Dalle sfuriate su Twitter alla rabbia in strada, dai disordini nei centri commerciali alle faide familiari, il mondo sembra più arrabbiato che mai.
Storia di Julie Saetre
Tutto è iniziato con una domanda apparentemente innocente postata su Nextdoor, un'applicazione di social media che consente ai residenti dei quartieri di connettersi tra loro per qualsiasi cosa, dagli avvisi di smarrimento di un animale domestico alle raccomandazioni per medici e parrucchieri.
"Qualcuno può spiegarmi il fascino della (Pizzeria X, un ristorante locale spesso lodato)? Era buona, ma non era straordinaria. Cosa mi sto perdendo?".
Le prime tre risposte sono state benevole: "Anche noi non siamo rimasti colpiti. Provate invece qui". "La pizzeria Y è la mia preferita". "La pizzeria Z è migliore".
Ma la quarta risposta è arrivata a caldo: "Quello che sarebbe stato VERAMENTE FANTASTICO è se avessi preso i soldi che hai buttato via (alla Pizzeria X) e li avessi dati a qualcuno che non può permettersi il cibo per i propri figli o animali domestici".
E un altro: "Perché hai bisogno di capire i gusti degli altri?
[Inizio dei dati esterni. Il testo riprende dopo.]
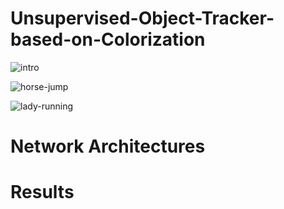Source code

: # Unsupervised-Object-Tracker-based-on-Colorization

![intro](https://user-images.githubusercontent.com/25393387/49177528-748f1200-f31b-11e8-9033-28d69098cd87.png)

![horse-jump](https://user-images.githubusercontent.com/25393387/49187553-dd838380-f335-11e8-82b4-27f28aa8cf56.gif)

![lady-running](https://user-images.githubusercontent.com/25393387/49187916-01939480-f337-11e8-9873-6aa4b4af4cbd.gif)

# Network Architectures

# Results
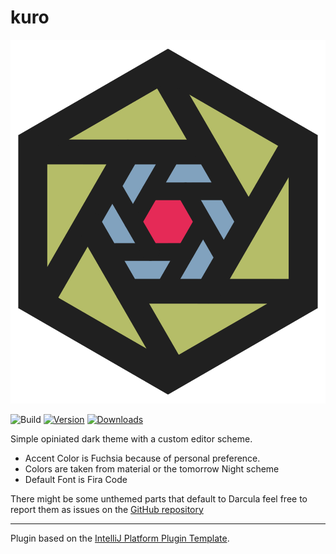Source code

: # kuro
![Build](src/main/resources/META-INF/pluginIcon.svg)

![Build](https://github.com/mojurasu/kuro/workflows/Build/badge.svg)
[![Version](https://img.shields.io/jetbrains/plugin/v/com.sitischu.kuro.svg)](https://plugins.jetbrains.com/plugin/com.sitischu.kuro)
[![Downloads](https://img.shields.io/jetbrains/plugin/d/com.sitischu.kuro.svg)](https://plugins.jetbrains.com/plugin/com.sitischu.kuro)

<!-- Plugin description -->
Simple opiniated dark theme with a custom editor scheme.
- Accent Color is Fuchsia because of personal preference.
- Colors are taken from material or the tomorrow Night scheme
- Default Font is Fira Code

There might be some unthemed parts that default to Darcula feel free to report them as issues on the [GitHub repository](https://github.com/mojurasu/kuro)
<!-- Plugin description end -->

---
Plugin based on the [IntelliJ Platform Plugin Template][template].

[template]: https://github.com/JetBrains/intellij-platform-plugin-template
Si possono odiare i cavoletti di Bruxelles e non c'è bisogno di sapere perché a qualcun altro piacciono. Puoi amare il coriandolo e non hai bisogno di sapere perché qualcun altro lo odia. Impara quello che ti piace e smetti di preoccuparti di quello che piace agli altri".
All'improvviso, si è riversata una marea di risposte. Risposte arrabbiate. Messaggi sul giudizio. Messaggi su atteggiamenti di superiorità. Sulle donazioni di beneficenza. Sui sedicenti esperti. La discussione è andata avanti per ore, con persone che discutevano animatamente.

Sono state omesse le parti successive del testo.